Aashiqui's soundtrack was ranked at number 15 on the BBC Asian Network website, while PlanetBollywood.com ranked it at number 4 on their "100 Greatest Bollywood Soundtracks of All Time", and at 76 on "Top 100 Bollywood Albums" by Film Companion.

== Impact ==
The success of Aashiquis soundtrack eventually impacted the musical styles of Bollywood with the revival of filmi-ghazal music in the early 1990s. Popular film soundtracks such as Dil (1990), Saajan (1991), Phool Aur Kaante (1991) and Deewana (1992) particularly fall in that genre. With the success of Aashiqui, T-Series established as the leading music label in India; its annual earnings grew from ₹20 crore in 1985, to ₹200 crore in 1991 and ₹500 crore in 1997.

Aashiqui established Nadeem–Shravan's popularity as a leading music composer in the Hindi film industry during the early-1990s. However, following the murder of T-Series founder Gulshan Kumar by the Mumbai underworld syndicate D-Company, the duo's film career came to a halt with Nadeem Saifi initially accused of involvement, before later being exonerated, and eventually made a comeback in the 2000s.

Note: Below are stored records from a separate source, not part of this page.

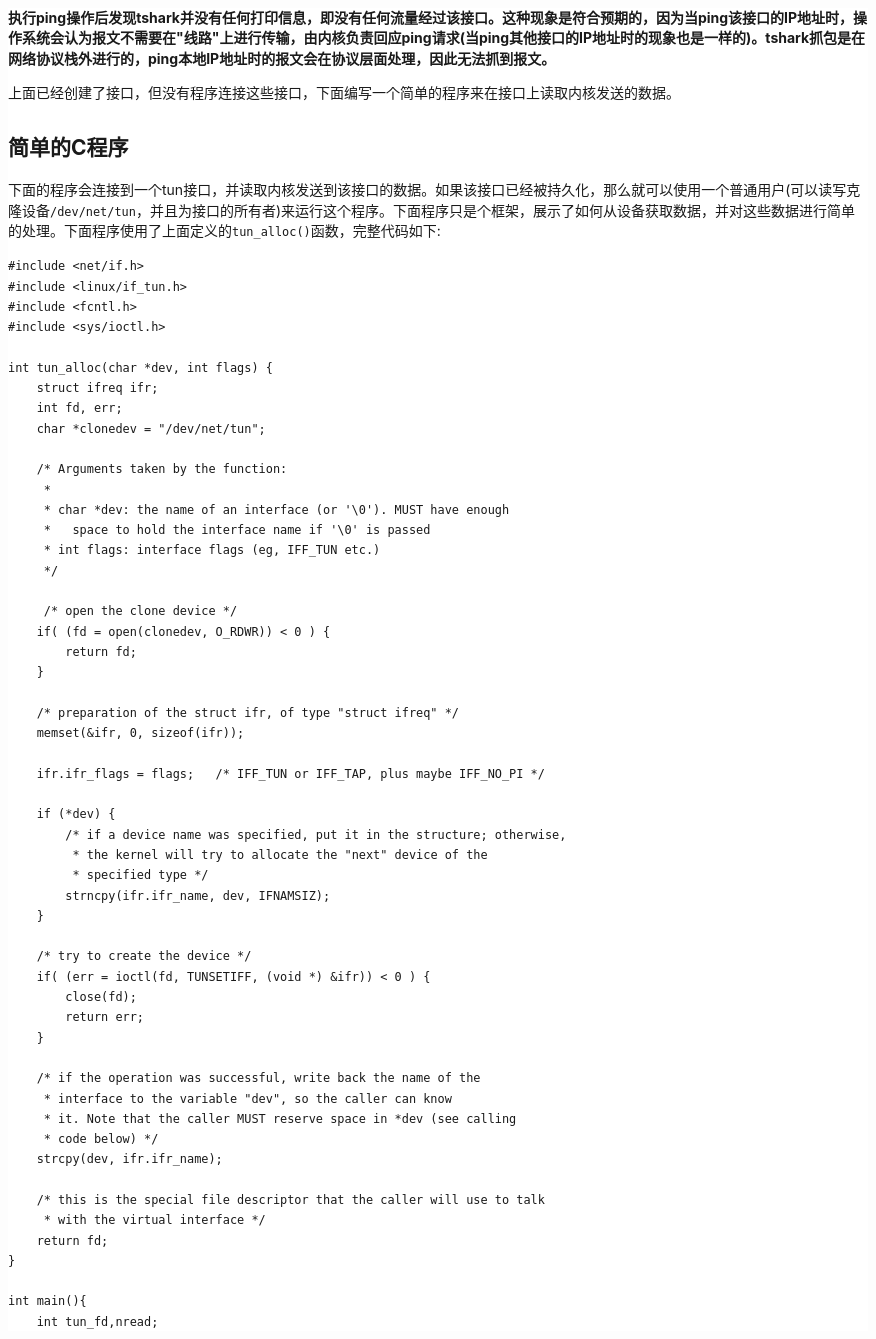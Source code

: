 **执行ping操作后发现tshark并没有任何打印信息，即没有任何流量经过该接口。这种现象是符合预期的，因为当ping该接口的IP地址时，操作系统会认为报文不需要在"线路"上进行传输，由内核负责回应ping请求(当ping其他接口的IP地址时的现象也是一样的)。tshark抓包是在网络协议栈外进行的，ping本地IP地址时的报文会在协议层面处理，因此无法抓到报文。**

上面已经创建了接口，但没有程序连接这些接口，下面编写一个简单的程序来在接口上读取内核发送的数据。

## 简单的C程序

下面的程序会连接到一个tun接口，并读取内核发送到该接口的数据。如果该接口已经被持久化，那么就可以使用一个普通用户(可以读写克隆设备`/dev/net/tun`，并且为接口的所有者)来运行这个程序。下面程序只是个框架，展示了如何从设备获取数据，并对这些数据进行简单的处理。下面程序使用了上面定义的`tun_alloc()`函数，完整代码如下:

```
#include <net/if.h>
#include <linux/if_tun.h>
#include <fcntl.h>
#include <sys/ioctl.h>

int tun_alloc(char *dev, int flags) {
    struct ifreq ifr;
    int fd, err;
    char *clonedev = "/dev/net/tun";

    /* Arguments taken by the function:
     *
     * char *dev: the name of an interface (or '\0'). MUST have enough
     *   space to hold the interface name if '\0' is passed
     * int flags: interface flags (eg, IFF_TUN etc.)
     */
    
     /* open the clone device */
    if( (fd = open(clonedev, O_RDWR)) < 0 ) {
        return fd;
    }
    
    /* preparation of the struct ifr, of type "struct ifreq" */
    memset(&ifr, 0, sizeof(ifr));
    
    ifr.ifr_flags = flags;   /* IFF_TUN or IFF_TAP, plus maybe IFF_NO_PI */
    
    if (*dev) {
        /* if a device name was specified, put it in the structure; otherwise,
         * the kernel will try to allocate the "next" device of the
         * specified type */
        strncpy(ifr.ifr_name, dev, IFNAMSIZ);
    }
    
    /* try to create the device */
    if( (err = ioctl(fd, TUNSETIFF, (void *) &ifr)) < 0 ) {
        close(fd);
        return err;
    }
    
    /* if the operation was successful, write back the name of the
     * interface to the variable "dev", so the caller can know
     * it. Note that the caller MUST reserve space in *dev (see calling
     * code below) */
    strcpy(dev, ifr.ifr_name);
    
    /* this is the special file descriptor that the caller will use to talk
     * with the virtual interface */
    return fd;
}

int main(){
    int tun_fd,nread;
```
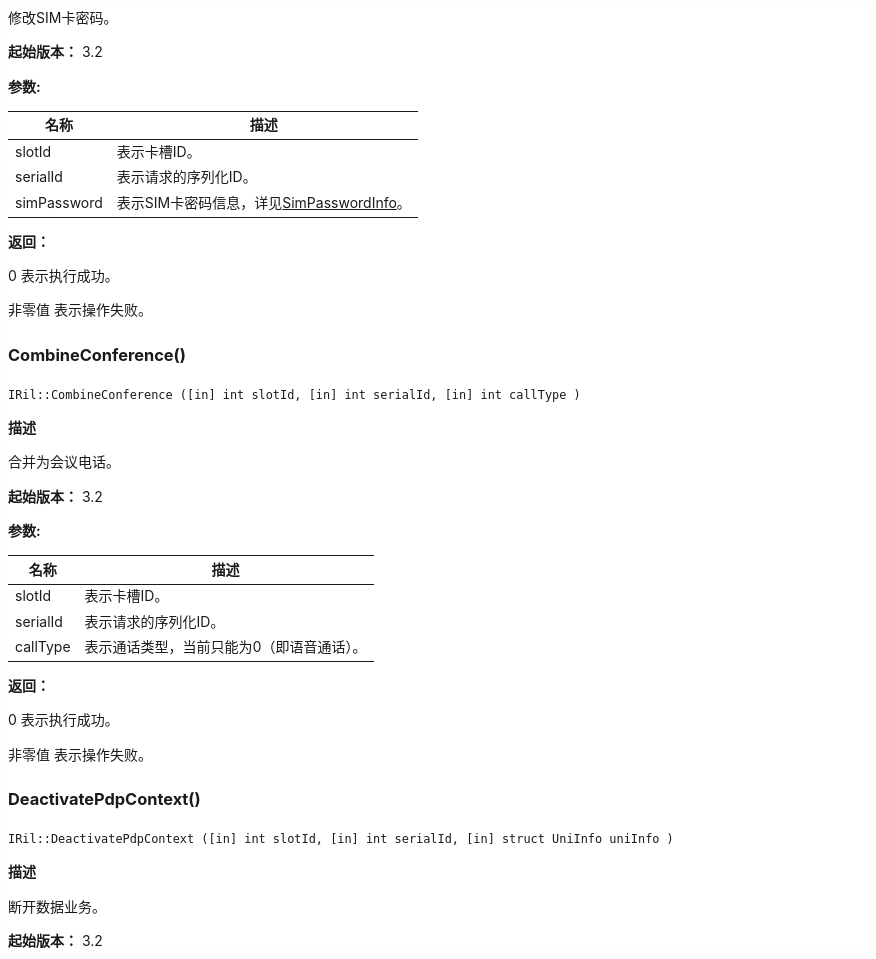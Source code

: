 修改SIM卡密码。

**起始版本：** 3.2

**参数:**

| 名称 | 描述 | 
| -------- | -------- |
| slotId | 表示卡槽ID。  | 
| serialId | 表示请求的序列化ID。  | 
| simPassword | 表示SIM卡密码信息，详见[SimPasswordInfo](_sim_password_info_v11.md)。 | 

**返回：**

0 表示执行成功。

非零值 表示操作失败。


### CombineConference()

```
IRil::CombineConference ([in] int slotId, [in] int serialId, [in] int callType )
```
**描述**

合并为会议电话。

**起始版本：** 3.2

**参数:**

| 名称 | 描述 | 
| -------- | -------- |
| slotId | 表示卡槽ID。  | 
| serialId | 表示请求的序列化ID。  | 
| callType | 表示通话类型，当前只能为0（即语音通话）。 | 

**返回：**

0 表示执行成功。

非零值 表示操作失败。


### DeactivatePdpContext()

```
IRil::DeactivatePdpContext ([in] int slotId, [in] int serialId, [in] struct UniInfo uniInfo )
```
**描述**

断开数据业务。

**起始版本：** 3.2
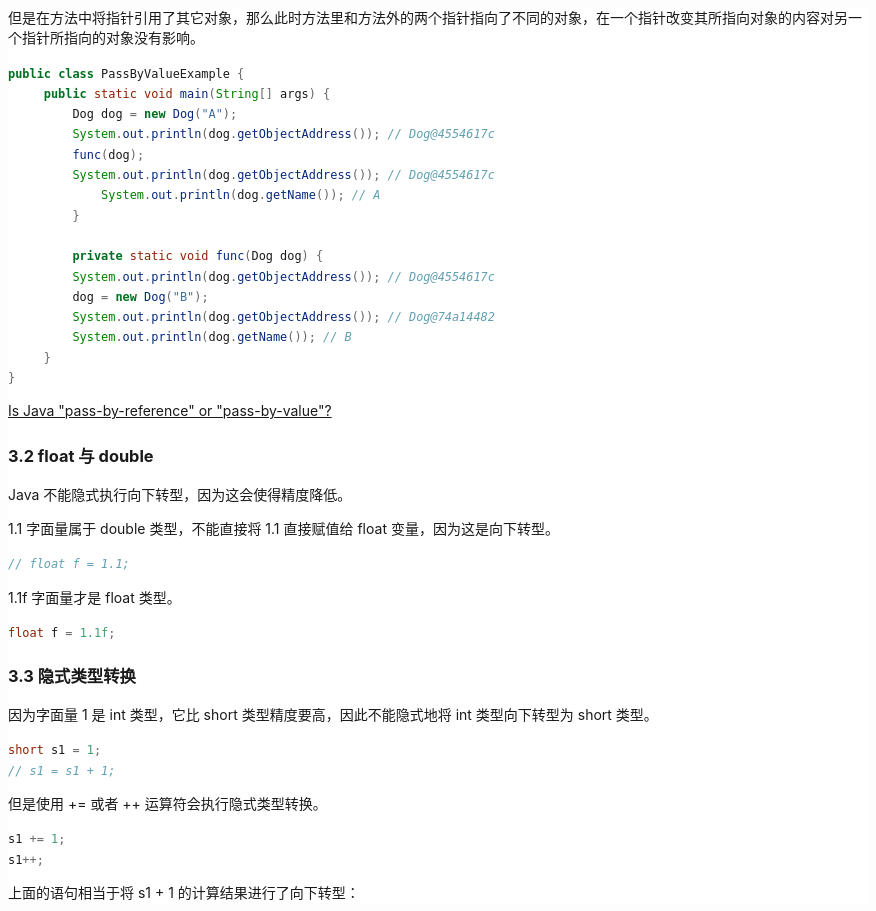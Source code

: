 但是在方法中将指针引用了其它对象，那么此时方法里和方法外的两个指针指向了不同的对象，在一个指针改变其所指向对象的内容对另一个指针所指向的对象没有影响。

```java
public class PassByValueExample {
	 public static void main(String[] args) {
		 Dog dog = new Dog("A");
		 System.out.println(dog.getObjectAddress()); // Dog@4554617c
		 func(dog);
		 System.out.println(dog.getObjectAddress()); // Dog@4554617c
			 System.out.println(dog.getName()); // A
		 }
		
		 private static void func(Dog dog) {
		 System.out.println(dog.getObjectAddress()); // Dog@4554617c
		 dog = new Dog("B");
		 System.out.println(dog.getObjectAddress()); // Dog@74a14482
		 System.out.println(dog.getName()); // B
	 }
}
```

[Is Java "pass-by-reference" or "pass-by-value"?](https://stackoverflow.com/questions/40480/is-java-pass-by-reference-or-pass-by-value)

### 3.2 float 与 double

Java 不能隐式执行向下转型，因为这会使得精度降低。

1.1 字面量属于 double 类型，不能直接将 1.1 直接赋值给 float 变量，因为这是向下转型。

```java
// float f = 1.1;
```

1.1f 字面量才是 float 类型。

```java
float f = 1.1f;
```

### 3.3 隐式类型转换

因为字面量 1 是 int 类型，它比 short 类型精度要高，因此不能隐式地将 int 类型向下转型为 short 类型。

```java
short s1 = 1;
// s1 = s1 + 1;
```

但是使用 += 或者 ++ 运算符会执行隐式类型转换。

```java
s1 += 1;
s1++;
```

上面的语句相当于将 s1 + 1 的计算结果进行了向下转型：
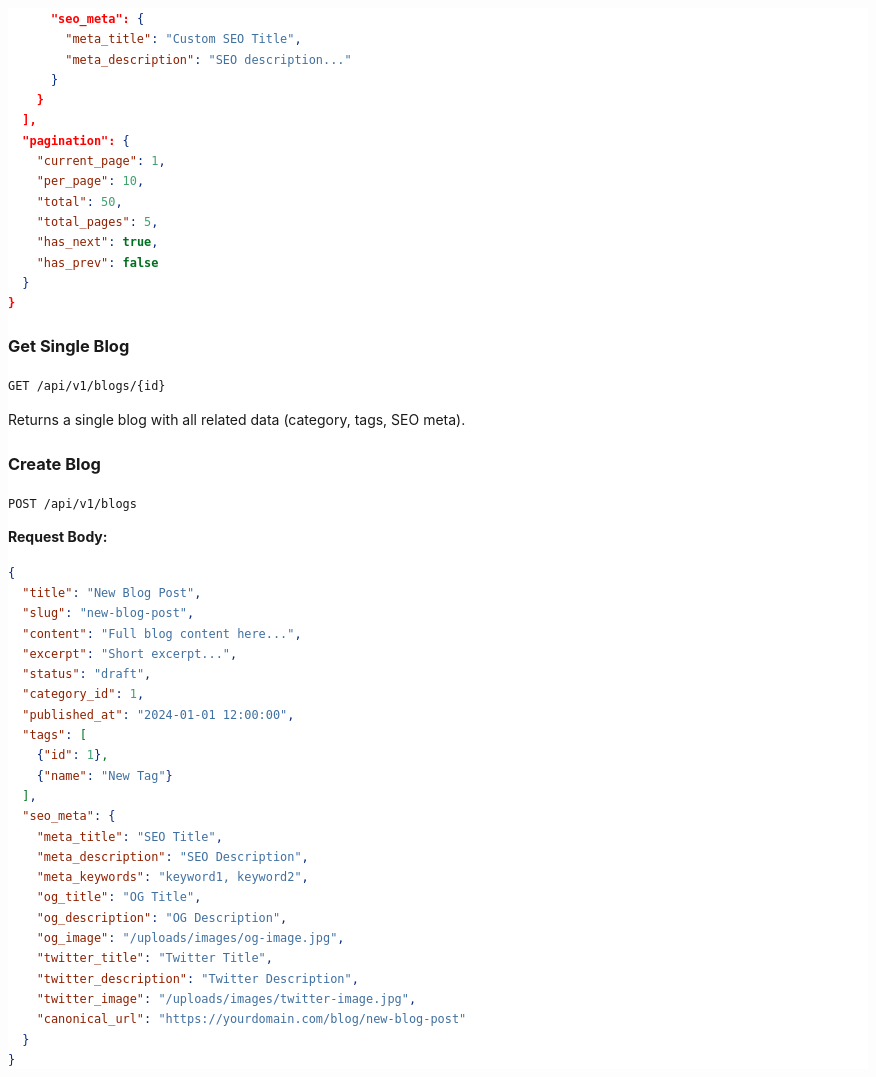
```json
      "seo_meta": {
        "meta_title": "Custom SEO Title",
        "meta_description": "SEO description..."
      }
    }
  ],
  "pagination": {
    "current_page": 1,
    "per_page": 10,
    "total": 50,
    "total_pages": 5,
    "has_next": true,
    "has_prev": false
  }
}
```

### Get Single Blog
```http
GET /api/v1/blogs/{id}
```

Returns a single blog with all related data (category, tags, SEO meta).

### Create Blog
```http
POST /api/v1/blogs
```

**Request Body:**
```json
{
  "title": "New Blog Post",
  "slug": "new-blog-post",
  "content": "Full blog content here...",
  "excerpt": "Short excerpt...",
  "status": "draft",
  "category_id": 1,
  "published_at": "2024-01-01 12:00:00",
  "tags": [
    {"id": 1},
    {"name": "New Tag"}
  ],
  "seo_meta": {
    "meta_title": "SEO Title",
    "meta_description": "SEO Description",
    "meta_keywords": "keyword1, keyword2",
    "og_title": "OG Title",
    "og_description": "OG Description",
    "og_image": "/uploads/images/og-image.jpg",
    "twitter_title": "Twitter Title",
    "twitter_description": "Twitter Description",
    "twitter_image": "/uploads/images/twitter-image.jpg",
    "canonical_url": "https://yourdomain.com/blog/new-blog-post"
  }
}
```
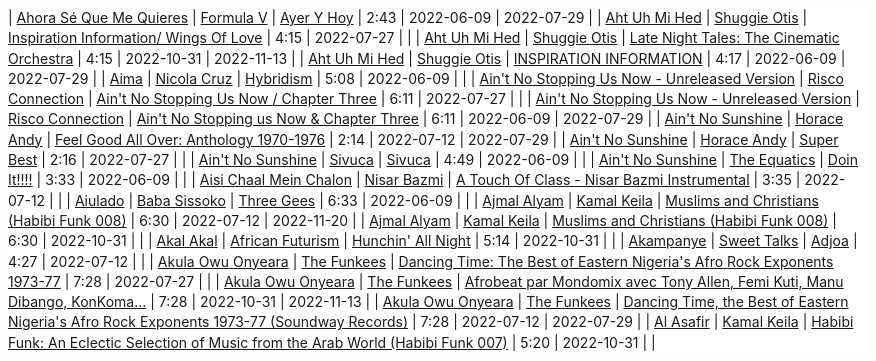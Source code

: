 | [Ahora Sé Que Me Quieres](https://open.spotify.com/track/5zAbo5AJpkQf3JbHolB3y5) | [Formula V](https://open.spotify.com/artist/71Hp04UVv3eXJAn3BGsKJe) | [Ayer Y Hoy](https://open.spotify.com/album/6Q8IfiJa5VOCfjVAaZW8RW) | 2:43 | 2022-06-09 | 2022-07-29 |
| [Aht Uh Mi Hed](https://open.spotify.com/track/3bGVC25HcISA1ApJwux1LF) | [Shuggie Otis](https://open.spotify.com/artist/4YHtIE7FI8ITfekzzN5Jpl) | [Inspiration Information/ Wings Of Love](https://open.spotify.com/album/0JittRuqxUKruy1LlfxY4S) | 4:15 | 2022-07-27 |  |
| [Aht Uh Mi Hed](https://open.spotify.com/track/7rPKKpp2H8bBKwDbqPrtsd) | [Shuggie Otis](https://open.spotify.com/artist/4YHtIE7FI8ITfekzzN5Jpl) | [Late Night Tales: The Cinematic Orchestra](https://open.spotify.com/album/5IoORpSLb3o30qGDIdLIst) | 4:15 | 2022-10-31 | 2022-11-13 |
| [Aht Uh Mi Hed](https://open.spotify.com/track/6eOiJuoyzAQeY0JHf5ZBWX) | [Shuggie Otis](https://open.spotify.com/artist/4YHtIE7FI8ITfekzzN5Jpl) | [INSPIRATION INFORMATION](https://open.spotify.com/album/5EvsfavFbWpzcg3VNLQEOF) | 4:17 | 2022-06-09 | 2022-07-29 |
| [Aima](https://open.spotify.com/track/2ZLSvb7IJl7k9FDDuO0P3q) | [Nicola Cruz](https://open.spotify.com/artist/0OltT51j3hIkgaDJqqPzDn) | [Hybridism](https://open.spotify.com/album/34ZtJJKrCWgno0vQYtDN5H) | 5:08 | 2022-06-09 |  |
| [Ain't No Stopping Us Now \- Unreleased Version](https://open.spotify.com/track/1yAXD9x09EhJHlq2qQCyuD) | [Risco Connection](https://open.spotify.com/artist/3YrLgmYQWlt5j33mG8smnG) | [Ain't No Stopping Us Now / Chapter Three](https://open.spotify.com/album/5rIjiIXVzF7xqWYLZtbpZY) | 6:11 | 2022-07-27 |  |
| [Ain't No Stopping Us Now \- Unreleased Version](https://open.spotify.com/track/79UEK0XYemip32SdLdAegB) | [Risco Connection](https://open.spotify.com/artist/3YrLgmYQWlt5j33mG8smnG) | [Ain't No Stopping us Now & Chapter Three](https://open.spotify.com/album/4JDARvfHaSYTE5mUBxDIgH) | 6:11 | 2022-06-09 | 2022-07-29 |
| [Ain't No Sunshine](https://open.spotify.com/track/6ICYsILYG5nyNdQuG8EuJQ) | [Horace Andy](https://open.spotify.com/artist/2ieAXAuLe6qQ3RJsqCxpoC) | [Feel Good All Over: Anthology 1970\-1976](https://open.spotify.com/album/7FhbsHNTfBc0FdGMo0ILQC) | 2:14 | 2022-07-12 | 2022-07-29 |
| [Ain't No Sunshine](https://open.spotify.com/track/20WM9L3FvTpQdJudUgxRXk) | [Horace Andy](https://open.spotify.com/artist/2ieAXAuLe6qQ3RJsqCxpoC) | [Super Best](https://open.spotify.com/album/3VJPuMBy1fB1LzT7Uf9CBH) | 2:16 | 2022-07-27 |  |
| [Ain't No Sunshine](https://open.spotify.com/track/4uEVSicqWTP9BV03nT7QdB) | [Sivuca](https://open.spotify.com/artist/11L2rdluUfcxyWcX2feoCm) | [Sivuca](https://open.spotify.com/album/17NZWLPWY3TFp8BQqKyK4B) | 4:49 | 2022-06-09 |  |
| [Ain't No Sunshine](https://open.spotify.com/track/2dcFp5BKSHTbzoyJd0MdRk) | [The Equatics](https://open.spotify.com/artist/2StGd2posp9AImgabK7u8P) | [Doin It!!!!](https://open.spotify.com/album/4SN55bwEnC0T1qmBTWZeyW) | 3:33 | 2022-06-09 |  |
| [Aisi Chaal Mein Chalon](https://open.spotify.com/track/0p9NvfotJjKV4MZwhyoWkP) | [Nisar Bazmi](https://open.spotify.com/artist/4JRIUIuyjvhkGS0BkFTrYs) | [A Touch Of Class \- Nisar Bazmi Instrumental](https://open.spotify.com/album/1e6UWDIZFAlsyWTRVDFo9l) | 3:35 | 2022-07-12 |  |
| [Aiulado](https://open.spotify.com/track/1JkKKmP75NOoyLQ0d48lom) | [Baba Sissoko](https://open.spotify.com/artist/4sox56HkYoppCSBF6Trcwl) | [Three Gees](https://open.spotify.com/album/7b0bXiyS0Vvdg75o40cXL4) | 6:33 | 2022-06-09 |  |
| [Ajmal Alyam](https://open.spotify.com/track/05gJdGd9c8PixUj8xzGrGP) | [Kamal Keila](https://open.spotify.com/artist/3hvpB2JNbOGd2NTjdaDMGl) | [Muslims and Christians \(Habibi Funk 008\)](https://open.spotify.com/album/7eECqp8MX57IOvt5Me1eXM) | 6:30 | 2022-07-12 | 2022-11-20 |
| [Ajmal Alyam](https://open.spotify.com/track/24zaOrVib8wUu2qeOCZSZ1) | [Kamal Keila](https://open.spotify.com/artist/3hvpB2JNbOGd2NTjdaDMGl) | [Muslims and Christians \(Habibi Funk 008\)](https://open.spotify.com/album/6rCcLccsjZGHZztBFv7VKs) | 6:30 | 2022-10-31 |  |
| [Akal Akal](https://open.spotify.com/track/3PBNYiyTGdeka2MV2xvHla) | [African Futurism](https://open.spotify.com/artist/2hsmOctKdqkkmwa2eSI0QV) | [Hunchin' All Night](https://open.spotify.com/album/7DQYEeeElfRlwjyjA1SVL1) | 5:14 | 2022-10-31 |  |
| [Akampanye](https://open.spotify.com/track/3NPSQLT2ZB3YfvB2UvnWcd) | [Sweet Talks](https://open.spotify.com/artist/0SA89uZQCAU8LQWnShcbY2) | [Adjoa](https://open.spotify.com/album/108dz2UCK2xNO6yanYhNlc) | 4:27 | 2022-07-12 |  |
| [Akula Owu Onyeara](https://open.spotify.com/track/0X7mNbVv1YYJ8SrAk4AsiT) | [The Funkees](https://open.spotify.com/artist/6dqBherxR2n5xMfqAI0L2J) | [Dancing Time: The Best of Eastern Nigeria's Afro Rock Exponents 1973\-77](https://open.spotify.com/album/7bmfQqqmSOdIzdIW3Ye8F3) | 7:28 | 2022-07-27 |  |
| [Akula Owu Onyeara](https://open.spotify.com/track/3DSebryZoyKDegPI7RV4QX) | [The Funkees](https://open.spotify.com/artist/6dqBherxR2n5xMfqAI0L2J) | [Afrobeat par Mondomix avec Tony Allen, Femi Kuti, Manu Dibango, KonKoma…](https://open.spotify.com/album/3G9vTcy2aN6A5qn1Yb8DJj) | 7:28 | 2022-10-31 | 2022-11-13 |
| [Akula Owu Onyeara](https://open.spotify.com/track/5mpjIvDq4cgQFyZviKwSRP) | [The Funkees](https://open.spotify.com/artist/6dqBherxR2n5xMfqAI0L2J) | [Dancing Time, the Best of Eastern Nigeria's Afro Rock Exponents 1973\-77 \(Soundway Records\)](https://open.spotify.com/album/639rxZbr7rGfrEmpphgWuj) | 7:28 | 2022-07-12 | 2022-07-29 |
| [Al Asafir](https://open.spotify.com/track/0R6cTcF0S4XQWSlegJC4Dg) | [Kamal Keila](https://open.spotify.com/artist/3hvpB2JNbOGd2NTjdaDMGl) | [Habibi Funk: An Eclectic Selection of Music from the Arab World \(Habibi Funk 007\)](https://open.spotify.com/album/3Uq1VMWNQLBVqd9GiSoxlC) | 5:20 | 2022-10-31 |  |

A cover version of the song "Dheere Dheere" was composed and performed by Yo Yo Honey Singh and released as a single on 2 September 2015, with an accompanying music video featuring Hrithik Roshan and Sonam Kapoor. Although the song was commercially successful, Nadeem Saifi criticised Singh for not crediting the original artists of the song and claimed that he did not obtain permission from the composers to recreate the version. he demanded legal action against Singh regarding the same, albeit Singh described the song as a tribute to the film.